(Beginning of PROVIDED DATA)
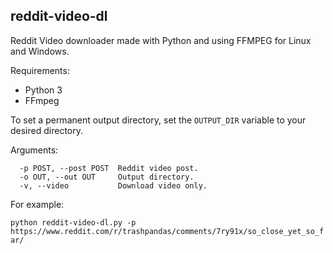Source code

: ## reddit-video-dl

Reddit Video downloader made with Python and using FFMPEG for Linux and Windows.

Requirements:
* Python 3
* FFmpeg

To set a permanent output directory, set the `OUTPUT_DIR` variable to your desired directory.

Arguments:
```
  -p POST, --post POST  Reddit video post.
  -o OUT, --out OUT     Output directory.
  -v, --video           Download video only.
```

For example:

````python reddit-video-dl.py -p https://www.reddit.com/r/trashpandas/comments/7ry91x/so_close_yet_so_far/````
(End of PROVIDED DATA)
All records above are to be output verbatim, with their pictures omitted.

Source code

: ## reddit-video-dl

Reddit Video downloader made with Python and using FFMPEG for Linux and Windows.

Requirements:
* Python 3
* FFmpeg

To set a permanent output directory, set the `OUTPUT_DIR` variable to your desired directory.

Arguments:
```
  -p POST, --post POST  Reddit video post.
  -o OUT, --out OUT     Output directory.
  -v, --video           Download video only.
```

For example:

````python reddit-video-dl.py -p https://www.reddit.com/r/trashpandas/comments/7ry91x/so_close_yet_so_far/````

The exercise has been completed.